▶ Try it
Once you have read the listing, retype all of it exactly.
# # #
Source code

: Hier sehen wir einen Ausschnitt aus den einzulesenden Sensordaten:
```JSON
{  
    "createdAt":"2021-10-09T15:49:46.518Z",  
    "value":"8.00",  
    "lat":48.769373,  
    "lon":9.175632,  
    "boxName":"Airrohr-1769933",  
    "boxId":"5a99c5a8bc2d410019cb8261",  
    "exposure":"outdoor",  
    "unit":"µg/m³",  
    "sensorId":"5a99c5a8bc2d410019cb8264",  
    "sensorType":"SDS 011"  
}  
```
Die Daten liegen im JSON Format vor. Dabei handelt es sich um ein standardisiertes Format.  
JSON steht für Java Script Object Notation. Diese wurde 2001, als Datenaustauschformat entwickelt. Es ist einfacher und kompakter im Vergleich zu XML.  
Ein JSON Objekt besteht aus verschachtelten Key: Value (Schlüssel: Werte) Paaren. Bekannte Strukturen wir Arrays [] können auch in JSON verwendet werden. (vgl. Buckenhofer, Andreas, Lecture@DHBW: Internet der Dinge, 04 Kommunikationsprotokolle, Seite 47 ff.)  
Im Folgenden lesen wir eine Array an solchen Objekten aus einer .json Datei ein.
# # #
▶ Response to this exercise
Source code

: Hier sehen wir einen Ausschnitt aus den einzulesenden Sensordaten:
```JSON
{  
    "createdAt":"2021-10-09T15:49:46.518Z",  
    "value":"8.00",  
    "lat":48.769373,  
    "lon":9.175632,  
    "boxName":"Airrohr-1769933",  
    "boxId":"5a99c5a8bc2d410019cb8261",  
    "exposure":"outdoor",  
    "unit":"µg/m³",  
    "sensorId":"5a99c5a8bc2d410019cb8264",  
    "sensorType":"SDS 011"  
}  
```
Die Daten liegen im JSON Format vor. Dabei handelt es sich um ein standardisiertes Format.  
JSON steht für Java Script Object Notation. Diese wurde 2001, als Datenaustauschformat entwickelt. Es ist einfacher und kompakter im Vergleich zu XML.  
Ein JSON Objekt besteht aus verschachtelten Key: Value (Schlüssel: Werte) Paaren. Bekannte Strukturen wir Arrays [] können auch in JSON verwendet werden. (vgl. Buckenhofer, Andreas, Lecture@DHBW: Internet der Dinge, 04 Kommunikationsprotokolle, Seite 47 ff.)  
Im Folgenden lesen wir eine Array an solchen Objekten aus einer .json Datei ein.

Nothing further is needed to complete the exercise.